Comprender esta «nueva forma» puede resultar difícil para muchos cristianos, en parte porque, en general, Barth desarrolló su teología como reacción al liberalismo que había surgido a finales del siglo XVIII y principios del XIX y que deformaba el cristianismo bíblico en aspectos básicos.
Los cristianos creyentes en la Biblia que se sumergen en los escritos de Barth sin reconocer este contexto teológico e histórico suelen encontrar su pensamiento confuso. Pero incluso los que conocen el contexto de Barth siguen teniendo dificultades para seguir su estilo de escritura, muy matizado y repetitivo, rondando como lo hace alrededor de un tema, penetrando ocasionalmente en él desde un ángulo y luego desde otro.
Para complicar aún más las cosas, a pesar de sus innovaciones, la teología barthiana, incluso más que la teología liberal, conserva el lenguaje de la ortodoxia cristiana tradicional (p. ej., Palabra de Dios, Jesucristo, revelación, etc.) al tiempo que redefine su significado. En consecuencia, quienes leen a Barth a trozos pueden pensar fácilmente que su teología no representa más que una ondulación en la corriente de la historia de la iglesia, en lugar del maremoto que realmente fue y sigue siendo.

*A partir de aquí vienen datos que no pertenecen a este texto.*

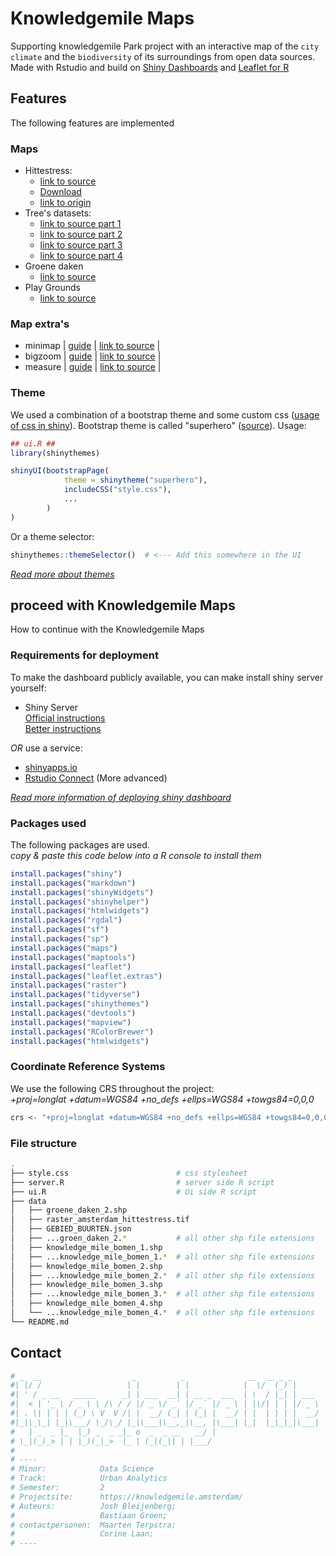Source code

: # Knowledgemile Maps
Supporting knowledgemile Park project with an interactive map of the `city climate` and the `biodiversity` of its surroundings from open data sources.  
Made with Rstudio and build on [Shiny Dashboards](https://rstudio.github.io/shinydashboard/) and [Leaflet for R](https://rstudio.github.io/leaflet/)

## Features
The following features are implemented
### Maps
- Hittestress:  
  - [link to source](http://nationaalgeoregister.nl/geonetwork/srv/dut/catalog.search#/metadata/a87f5ca8-f354-4ff6-adc3-70f1bf6b78e3)  
  - [Download](http://geodata.rivm.nl/downloads/ank/RIVM_R88_20170621_gm_actueelUHI.zip)   
  - [link to origin](https://www.atlasnatuurlijkkapitaal.nl/kaarten)   
- Tree's datasets:  
  - [link to source part 1](https://maps.amsterdam.nl/open_geodata/?k=254)    
  - [link to source part 2](https://maps.amsterdam.nl/open_geodata/?k=255)    
  - [link to source part 3](https://maps.amsterdam.nl/open_geodata/?k=256)      
  - [link to source part 4](https://maps.amsterdam.nl/open_geodata/?k=257)    
- Groene daken  
  - [link to source](https://maps.amsterdam.nl/open_geodata/?k=51)
- Play Grounds  
  - [link to source]()

### Map extra's
- minimap | [guide](https://rstudio.github.io/leaflet/morefeatures.html) | [link to source](https://github.com/Norkart/Leaflet-MiniMap) |
- bigzoom | [guide](https://rstudio.github.io/leaflet/morefeatures.html) | [link to source](https://github.com/CliffCloud/Leaflet.EasyButton) |
- measure  | [guide](https://rstudio.github.io/leaflet/morefeatures.html) | [link to source](https://github.com/ljagis/leaflet-measure) |

### Theme
We used a combination of a bootstrap theme and some custom css ([usage of css in shiny](https://shiny.rstudio.com/articles/css.html)). Bootstrap theme is called "superhero" ([source](https://bootswatch.com/superhero/)).
Usage:
```r
## ui.R ##
library(shinythemes)

shinyUI(bootstrapPage(
            theme = shinytheme("superhero"),
            includeCSS("style.css"),
            ...
        )
)
```
Or a theme selector:
```r
shinythemes::themeSelector()  # <--- Add this somewhere in the UI
```
[*Read more about themes*](https://rstudio.github.io/shinythemes/)

## proceed with Knowledgemile Maps
How to continue with the Knowledgemile Maps  

### Requirements for deployment
To make the dashboard publicly available, you can make install shiny server yourself:

- Shiny Server  
 [Official instructions](https://github.com/rstudio/shiny-server/blob/master/README.md#Installing)  
 [Better instructions](https://www.digitalocean.com/community/tutorials/how-to-set-up-shiny-server-on-ubuntu-16-04)  

*OR* use a service:
- [shinyapps.io](https://shinyapps.io)
- [Rstudio Connect](https://www.rstudio.com/products/connect/) (More advanced)

[*Read more information of deploying shiny dashboard*](https://shiny.rstudio.com/tutorial/written-tutorial/lesson7/)

### Packages used
The following packages are used.  
*copy & paste this code below into a R console to install them* 
```r
install.packages("shiny")
install.packages("markdown")
install.packages("shinyWidgets")
install.packages("shinyhelper")
install.packages("htmlwidgets")
install.packages("rgdal")
install.packages("sf")
install.packages("sp")
install.packages("maps")
install.packages("maptools")
install.packages("leaflet")
install.packages("leaflet.extras")
install.packages("raster")
install.packages("tidyverse")
install.packages("shinythemes")
install.packages("devtools")
install.packages("mapview")
install.packages("RColorBrewer")
install.packages("htmlwidgets")
```

### Coordinate Reference Systems
We use the following CRS throughout the project:  
*+proj=longlat +datum=WGS84 +no_defs +ellps=WGS84 +towgs84=0,0,0*
```r
crs <- "+proj=longlat +datum=WGS84 +no_defs +ellps=WGS84 +towgs84=0,0,0"
```

### File structure
```bash
.
├── style.css                        # css stylesheet
├── server.R                         # server side R script
├── ui.R                             # Ui side R script    
├── data
│   ├── groene_daken_2.shp
│   ├── raster_amsterdam_hittestress.tif
│   ├── GEBIED_BUURTEN.json
│   ├── ...groen_daken_2.*           # all other shp file extensions
│   ├── knowledge_mile_bomen_1.shp
│   ├── ...knowledge_mile_bomen_1.*  # all other shp file extensions 
│   ├── knowledge_mile_bomen_2.shp
│   ├── ...knowledge_mile_bomen_2.*  # all other shp file extensions 
│   ├── knowledge_mile_bomen_3.shp
│   ├── ...knowledge_mile_bomen_3.*  # all other shp file extensions 
│   ├── knowledge_mile_bomen_4.shp
│   └── ...knowledge_mile_bomen_4.*  # all other shp file extensions
└── README.md
```


## Contact
```r
# _  __                    _          _              __  __ _ _      
#| |/ /                   | |        | |            |  \/  (_) |     
#| ' / _ __   _____      _| | ___  __| | __ _  ___  | \  / |_| | ___ 
#|  < | '_ \ / _ \ \ /\ / / |/ _ \/ _` |/ _` |/ _ \ | |\/| | | |/ _ \
#| . \| | | | (_) \ V  V /| |  __/ (_| | (_| |  __/ | |  | | | |  __/
#|_|\_\_| |_|\___/ \_/\_/ |_|\___|\__,_|\__, |\___| |_|  |_|_|_|\___|
#   | _  _ |_  |_) _  _ _|_ o  _  _ __   __/ |
# \_|(_)_> | | |_)(_|_>  |_ | (_|(_|| | |___/                                                 
#                                         
# ----
# Minor:            Data Science
# Track:            Urban Analytics
# Semester:         2
# Projectsite:      https://knowledgemile.amsterdam/
# Auteurs:          Josh Bleijenberg;
#                   Bastiaan Groen;
# contactpersonen:  Maarten Terpstra;
#                   Corine Laan;
# ----
```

Aunque se formó con liberales, Barth acabó criticando la teología liberal por arrastrar a Dios desde el cielo y encerrarlo en una visión naturalista de la realidad. Se sintió especialmente horrorizado cuando sus propios maestros apoyaron la política bélica del Kaiser Wilhelm II en lo que se convirtió en la Primera Guerra Mundial. Para Barth, esa confianza en las proezas humanas era inexcusable ante un Dios trascendente. Finalmente, Barth condenó el liberalismo protestante como irremediablemente comprometido con las agendas mundanas y como pastoralmente inútil para la iglesia.